─── The records

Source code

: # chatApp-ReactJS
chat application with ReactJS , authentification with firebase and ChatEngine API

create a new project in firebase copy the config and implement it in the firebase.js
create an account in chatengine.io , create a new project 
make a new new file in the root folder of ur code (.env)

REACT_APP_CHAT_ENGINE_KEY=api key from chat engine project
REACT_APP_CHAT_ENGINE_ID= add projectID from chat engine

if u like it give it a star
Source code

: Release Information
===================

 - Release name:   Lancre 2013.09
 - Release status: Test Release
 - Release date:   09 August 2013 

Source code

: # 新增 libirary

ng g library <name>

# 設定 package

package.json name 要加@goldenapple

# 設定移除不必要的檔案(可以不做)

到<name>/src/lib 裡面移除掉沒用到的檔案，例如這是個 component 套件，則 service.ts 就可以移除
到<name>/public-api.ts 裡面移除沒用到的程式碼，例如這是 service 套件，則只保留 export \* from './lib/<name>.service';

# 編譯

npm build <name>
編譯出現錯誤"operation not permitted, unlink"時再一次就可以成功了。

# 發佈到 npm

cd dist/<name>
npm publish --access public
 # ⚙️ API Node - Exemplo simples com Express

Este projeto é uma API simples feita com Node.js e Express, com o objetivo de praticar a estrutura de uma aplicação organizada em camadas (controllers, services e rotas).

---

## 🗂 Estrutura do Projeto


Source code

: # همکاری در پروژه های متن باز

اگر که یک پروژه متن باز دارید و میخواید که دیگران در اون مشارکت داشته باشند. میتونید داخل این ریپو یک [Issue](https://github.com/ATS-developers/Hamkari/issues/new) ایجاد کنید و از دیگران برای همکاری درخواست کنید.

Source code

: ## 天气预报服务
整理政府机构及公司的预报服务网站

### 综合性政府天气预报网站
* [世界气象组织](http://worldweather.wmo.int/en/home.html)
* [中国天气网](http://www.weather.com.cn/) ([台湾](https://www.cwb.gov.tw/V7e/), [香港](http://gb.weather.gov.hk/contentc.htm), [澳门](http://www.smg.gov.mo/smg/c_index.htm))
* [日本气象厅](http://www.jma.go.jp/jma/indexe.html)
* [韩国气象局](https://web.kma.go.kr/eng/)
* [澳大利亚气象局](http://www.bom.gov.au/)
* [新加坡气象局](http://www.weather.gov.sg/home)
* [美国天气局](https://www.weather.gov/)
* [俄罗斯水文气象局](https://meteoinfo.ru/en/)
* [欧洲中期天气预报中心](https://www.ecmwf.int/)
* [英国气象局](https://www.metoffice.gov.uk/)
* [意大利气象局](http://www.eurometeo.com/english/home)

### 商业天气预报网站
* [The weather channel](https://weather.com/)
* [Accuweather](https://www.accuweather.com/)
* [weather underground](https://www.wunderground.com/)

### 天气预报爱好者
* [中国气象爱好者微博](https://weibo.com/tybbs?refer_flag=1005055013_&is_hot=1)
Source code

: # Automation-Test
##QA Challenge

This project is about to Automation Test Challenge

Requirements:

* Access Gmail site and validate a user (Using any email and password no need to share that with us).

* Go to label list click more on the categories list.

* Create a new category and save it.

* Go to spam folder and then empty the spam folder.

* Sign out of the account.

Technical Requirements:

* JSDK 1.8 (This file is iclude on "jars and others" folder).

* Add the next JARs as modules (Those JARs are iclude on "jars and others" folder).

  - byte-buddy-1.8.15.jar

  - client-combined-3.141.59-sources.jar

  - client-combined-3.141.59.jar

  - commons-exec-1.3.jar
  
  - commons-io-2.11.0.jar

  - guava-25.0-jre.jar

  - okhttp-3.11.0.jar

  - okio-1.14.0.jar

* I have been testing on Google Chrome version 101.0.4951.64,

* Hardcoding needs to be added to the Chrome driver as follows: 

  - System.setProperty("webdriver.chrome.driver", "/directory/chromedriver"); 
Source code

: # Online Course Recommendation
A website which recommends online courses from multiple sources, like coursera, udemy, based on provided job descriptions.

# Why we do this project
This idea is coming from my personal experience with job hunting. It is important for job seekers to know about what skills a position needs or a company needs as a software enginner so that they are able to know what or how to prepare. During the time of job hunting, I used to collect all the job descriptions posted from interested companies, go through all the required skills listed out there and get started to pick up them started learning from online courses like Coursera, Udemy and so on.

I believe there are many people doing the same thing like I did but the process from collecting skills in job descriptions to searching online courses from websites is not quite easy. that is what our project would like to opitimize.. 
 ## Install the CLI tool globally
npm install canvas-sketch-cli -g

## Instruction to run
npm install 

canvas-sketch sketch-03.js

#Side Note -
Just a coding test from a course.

──────

▶ **Required action**:
For the listing above, identify each line bearing "commons".

▶ **Finished exercise**:
  - commons-exec-1.3.jar
  - commons-io-2.11.0.jar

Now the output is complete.